* TASK TO CARRY OUT
Below are records; copy every line among them that contains the word "inaccessible".

___

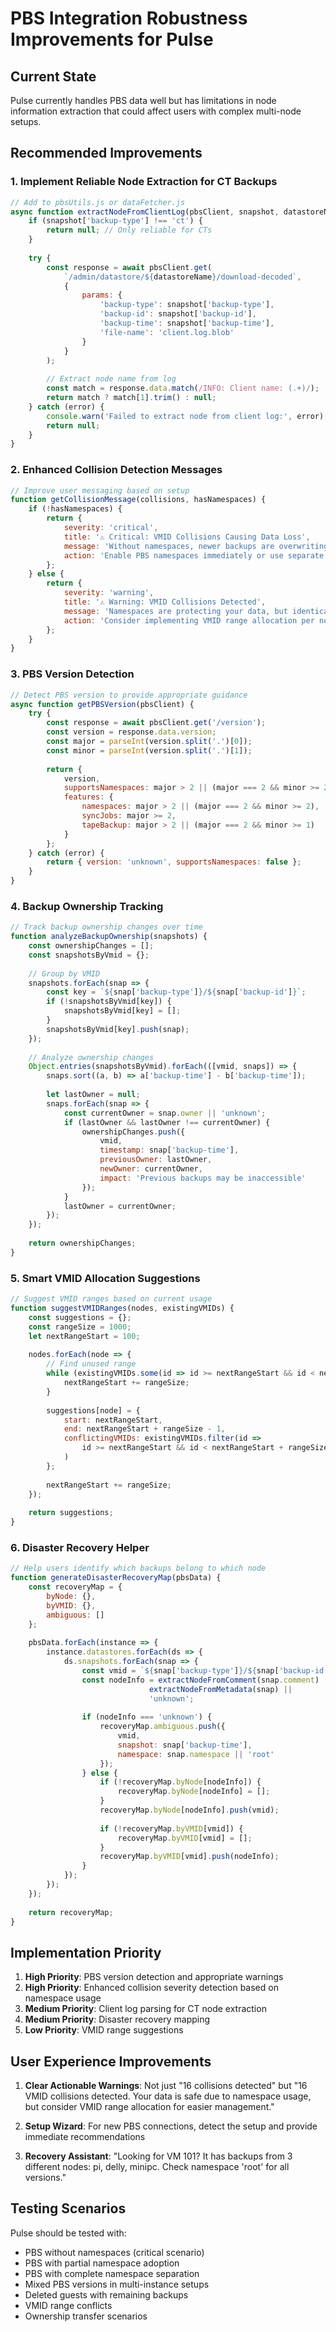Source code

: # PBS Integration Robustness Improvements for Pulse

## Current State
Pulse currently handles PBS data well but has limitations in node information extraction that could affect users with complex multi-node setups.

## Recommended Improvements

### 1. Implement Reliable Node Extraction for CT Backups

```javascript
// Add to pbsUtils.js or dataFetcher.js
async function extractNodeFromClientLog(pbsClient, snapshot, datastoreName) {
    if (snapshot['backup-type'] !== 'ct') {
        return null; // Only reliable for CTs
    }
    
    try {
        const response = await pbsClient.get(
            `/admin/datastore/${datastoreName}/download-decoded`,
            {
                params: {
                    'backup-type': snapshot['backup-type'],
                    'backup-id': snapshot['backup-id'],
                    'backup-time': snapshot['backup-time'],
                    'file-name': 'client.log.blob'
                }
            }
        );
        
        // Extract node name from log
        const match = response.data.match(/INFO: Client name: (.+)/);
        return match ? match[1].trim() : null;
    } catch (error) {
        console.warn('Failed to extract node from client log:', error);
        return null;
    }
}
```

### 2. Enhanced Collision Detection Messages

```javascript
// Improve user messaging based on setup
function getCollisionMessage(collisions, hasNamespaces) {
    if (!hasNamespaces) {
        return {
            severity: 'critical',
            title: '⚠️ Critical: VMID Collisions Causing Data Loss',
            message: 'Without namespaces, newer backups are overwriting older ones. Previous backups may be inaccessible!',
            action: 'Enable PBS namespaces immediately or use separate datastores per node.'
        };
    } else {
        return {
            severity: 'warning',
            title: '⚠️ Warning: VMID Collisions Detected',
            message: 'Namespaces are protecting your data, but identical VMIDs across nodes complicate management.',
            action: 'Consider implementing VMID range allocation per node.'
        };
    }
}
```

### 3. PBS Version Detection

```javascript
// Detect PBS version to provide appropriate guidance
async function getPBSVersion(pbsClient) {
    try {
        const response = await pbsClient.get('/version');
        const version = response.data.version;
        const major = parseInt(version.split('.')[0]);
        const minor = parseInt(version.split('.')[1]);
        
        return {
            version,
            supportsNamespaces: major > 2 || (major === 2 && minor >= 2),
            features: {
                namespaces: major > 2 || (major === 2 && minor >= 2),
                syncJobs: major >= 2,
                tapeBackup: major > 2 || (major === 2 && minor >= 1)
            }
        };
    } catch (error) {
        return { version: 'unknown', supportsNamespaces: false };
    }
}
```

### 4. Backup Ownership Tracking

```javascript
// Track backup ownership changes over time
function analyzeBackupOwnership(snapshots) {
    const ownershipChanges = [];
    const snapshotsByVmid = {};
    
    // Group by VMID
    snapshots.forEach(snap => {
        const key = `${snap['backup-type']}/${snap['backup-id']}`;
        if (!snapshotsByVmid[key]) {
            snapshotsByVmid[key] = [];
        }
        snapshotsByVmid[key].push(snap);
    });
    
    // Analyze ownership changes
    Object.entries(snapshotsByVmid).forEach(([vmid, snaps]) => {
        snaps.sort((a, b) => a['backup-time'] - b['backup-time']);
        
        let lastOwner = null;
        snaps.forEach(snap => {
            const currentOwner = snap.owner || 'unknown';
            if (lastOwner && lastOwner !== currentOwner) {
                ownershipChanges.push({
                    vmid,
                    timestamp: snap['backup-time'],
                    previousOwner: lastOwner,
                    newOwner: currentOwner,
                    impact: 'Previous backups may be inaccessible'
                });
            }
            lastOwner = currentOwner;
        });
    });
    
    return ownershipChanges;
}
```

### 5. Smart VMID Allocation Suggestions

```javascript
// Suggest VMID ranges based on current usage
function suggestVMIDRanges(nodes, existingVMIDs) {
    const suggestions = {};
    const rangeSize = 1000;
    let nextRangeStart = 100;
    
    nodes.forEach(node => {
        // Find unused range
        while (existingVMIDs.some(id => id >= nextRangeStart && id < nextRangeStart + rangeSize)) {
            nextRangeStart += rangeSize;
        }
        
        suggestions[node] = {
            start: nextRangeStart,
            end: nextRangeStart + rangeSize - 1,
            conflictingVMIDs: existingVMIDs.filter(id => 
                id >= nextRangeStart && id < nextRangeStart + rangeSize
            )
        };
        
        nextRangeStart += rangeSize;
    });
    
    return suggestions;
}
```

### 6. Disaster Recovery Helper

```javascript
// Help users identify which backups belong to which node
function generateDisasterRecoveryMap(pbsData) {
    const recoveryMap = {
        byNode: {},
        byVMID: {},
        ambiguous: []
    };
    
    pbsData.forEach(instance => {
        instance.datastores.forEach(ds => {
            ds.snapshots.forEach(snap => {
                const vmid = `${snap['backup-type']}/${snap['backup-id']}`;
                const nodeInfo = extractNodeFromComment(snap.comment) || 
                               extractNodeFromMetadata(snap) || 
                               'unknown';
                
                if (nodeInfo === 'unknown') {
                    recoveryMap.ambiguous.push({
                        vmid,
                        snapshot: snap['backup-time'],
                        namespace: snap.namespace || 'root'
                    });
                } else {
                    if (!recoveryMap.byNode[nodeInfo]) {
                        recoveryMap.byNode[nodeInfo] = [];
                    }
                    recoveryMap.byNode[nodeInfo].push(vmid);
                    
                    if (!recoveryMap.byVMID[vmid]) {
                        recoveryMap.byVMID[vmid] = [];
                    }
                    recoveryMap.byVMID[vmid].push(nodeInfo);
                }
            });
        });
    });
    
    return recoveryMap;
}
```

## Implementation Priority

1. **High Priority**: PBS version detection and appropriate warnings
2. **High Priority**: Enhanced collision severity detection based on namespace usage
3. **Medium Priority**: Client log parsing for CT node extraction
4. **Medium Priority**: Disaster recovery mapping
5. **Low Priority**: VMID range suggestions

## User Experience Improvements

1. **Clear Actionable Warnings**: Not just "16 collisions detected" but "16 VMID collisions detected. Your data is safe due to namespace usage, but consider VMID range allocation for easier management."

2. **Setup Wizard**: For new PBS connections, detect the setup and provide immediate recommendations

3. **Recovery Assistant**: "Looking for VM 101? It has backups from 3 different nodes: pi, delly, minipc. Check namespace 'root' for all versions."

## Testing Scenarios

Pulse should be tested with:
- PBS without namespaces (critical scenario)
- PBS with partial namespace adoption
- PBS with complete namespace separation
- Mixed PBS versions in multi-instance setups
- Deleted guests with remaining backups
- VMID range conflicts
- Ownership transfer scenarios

___

* EXERCISE SOLUTION
            message: 'Without namespaces, newer backups are overwriting older ones. Previous backups may be inaccessible!',
                    impact: 'Previous backups may be inaccessible'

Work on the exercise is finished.